Rayburn's courageous campaign against America's plutocrats was rewarded with the lifelong loyalty of his profoundly affected constituents and the admiration of his fellow congressmen. In 1940, he was so respected that the Republicans refused to contest his election as speaker of the House. "Mr. Sam," as he was known, deserved to be elected unanimously.

The Democratic Caucus that Rayburn presided over for the next 21 years was the misbegotten child of the Civil War. Hostile memories of Reconstruction had attached the Ku Klux Konservatives of the Jim Crow South to the New Deal Democrats. Mid-century pundits surely opined that poor Sam Rayburn would be powerless to coerce his bitterly divided party to pass ambitious legislation.

In reality, through relentless perseverance and negotiation, Sam Rayburn compelled the virulent isolationists in his own party to pass the Lend-Lease Bill that financed Europe's resistance of Nazism and, when the war was over, miraculously convinced the same weary isolationists to pay to rebuild Europe. In 1957, Rayburn and his protege, Senate Majority Leader Lyndon Johnson, legitimized the Civil Rights Movement by muscling through the first bill on behalf of black Americans since Reconstruction over the apocalyptic opposition of half of their own party.

Shortly before his death in 1961, Rayburn broke the power of the conservative-dominated House Rules Committee so that the policies that eventually became LBJ's Great Society could be passed. Rayburn's incorruptibility and integrity were proven after his death when it was found that, after over 50 years as a successful politician, he left little more in his will than his part of the family farm, the contents of a small chintzily-furnished bachelor's apartment and $15,000 in savings.

Sam Rayburn's career is the precedent that belies every columnist who says that Nancy Pelosi and other leaders of the Democratic Party are prevented from passing progressive legislation by the ideological divisions within their party.
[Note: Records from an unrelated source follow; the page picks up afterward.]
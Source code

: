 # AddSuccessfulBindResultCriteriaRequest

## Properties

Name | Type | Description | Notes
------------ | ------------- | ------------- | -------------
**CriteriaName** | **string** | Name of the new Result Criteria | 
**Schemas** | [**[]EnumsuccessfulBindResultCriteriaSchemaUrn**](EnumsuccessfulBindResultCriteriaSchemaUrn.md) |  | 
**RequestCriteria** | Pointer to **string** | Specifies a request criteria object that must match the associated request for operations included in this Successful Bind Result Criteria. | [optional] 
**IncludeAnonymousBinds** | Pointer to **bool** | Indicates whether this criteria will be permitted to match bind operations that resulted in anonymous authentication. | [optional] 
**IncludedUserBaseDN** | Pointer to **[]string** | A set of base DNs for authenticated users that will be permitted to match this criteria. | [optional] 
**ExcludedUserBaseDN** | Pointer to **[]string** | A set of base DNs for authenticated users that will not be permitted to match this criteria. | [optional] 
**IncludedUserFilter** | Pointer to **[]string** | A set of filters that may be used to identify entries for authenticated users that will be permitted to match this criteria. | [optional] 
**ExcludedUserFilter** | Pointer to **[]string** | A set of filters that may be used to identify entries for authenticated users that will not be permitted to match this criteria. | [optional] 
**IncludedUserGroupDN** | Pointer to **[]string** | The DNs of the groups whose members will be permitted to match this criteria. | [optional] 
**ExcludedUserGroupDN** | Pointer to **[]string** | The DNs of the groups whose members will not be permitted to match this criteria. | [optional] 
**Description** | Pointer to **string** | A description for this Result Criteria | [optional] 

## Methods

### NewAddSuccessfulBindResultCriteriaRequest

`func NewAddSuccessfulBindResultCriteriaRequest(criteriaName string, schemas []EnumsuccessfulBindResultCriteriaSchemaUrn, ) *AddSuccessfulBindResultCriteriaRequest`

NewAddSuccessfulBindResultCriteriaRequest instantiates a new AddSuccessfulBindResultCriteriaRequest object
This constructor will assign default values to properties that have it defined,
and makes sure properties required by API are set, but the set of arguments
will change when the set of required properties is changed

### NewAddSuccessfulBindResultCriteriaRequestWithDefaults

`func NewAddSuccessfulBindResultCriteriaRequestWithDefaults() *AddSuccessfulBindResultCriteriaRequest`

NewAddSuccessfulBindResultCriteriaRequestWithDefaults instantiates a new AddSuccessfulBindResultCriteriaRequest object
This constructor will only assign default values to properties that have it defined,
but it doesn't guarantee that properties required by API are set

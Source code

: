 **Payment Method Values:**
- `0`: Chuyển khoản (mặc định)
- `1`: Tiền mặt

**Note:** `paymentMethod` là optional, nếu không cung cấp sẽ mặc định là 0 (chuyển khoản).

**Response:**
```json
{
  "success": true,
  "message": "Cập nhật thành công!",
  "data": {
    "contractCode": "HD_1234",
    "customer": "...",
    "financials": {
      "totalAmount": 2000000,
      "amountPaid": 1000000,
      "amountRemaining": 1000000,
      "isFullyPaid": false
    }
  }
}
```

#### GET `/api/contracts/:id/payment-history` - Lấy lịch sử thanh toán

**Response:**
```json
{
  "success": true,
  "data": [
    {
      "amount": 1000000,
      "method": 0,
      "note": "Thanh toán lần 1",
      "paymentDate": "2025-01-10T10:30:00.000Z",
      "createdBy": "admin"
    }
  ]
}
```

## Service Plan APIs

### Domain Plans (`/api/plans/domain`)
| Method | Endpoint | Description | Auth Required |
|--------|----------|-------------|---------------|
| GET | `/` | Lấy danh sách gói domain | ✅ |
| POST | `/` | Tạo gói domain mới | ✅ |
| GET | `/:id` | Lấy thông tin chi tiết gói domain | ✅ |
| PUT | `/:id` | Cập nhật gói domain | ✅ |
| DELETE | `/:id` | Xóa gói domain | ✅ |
If Sam Rayburn had the talent and bravery to pass civil rights legislation and progressive economic policies in an era when the Democratic Party included such humanists as Strom Thurmond and Theodore Bilbo, then surely Nancy Pelosi can at least try to promote a legislative agenda that aims to correct the wretched injustices and orgiastic corruption of our political system.

Matthew Randazzo V is a freelance writer.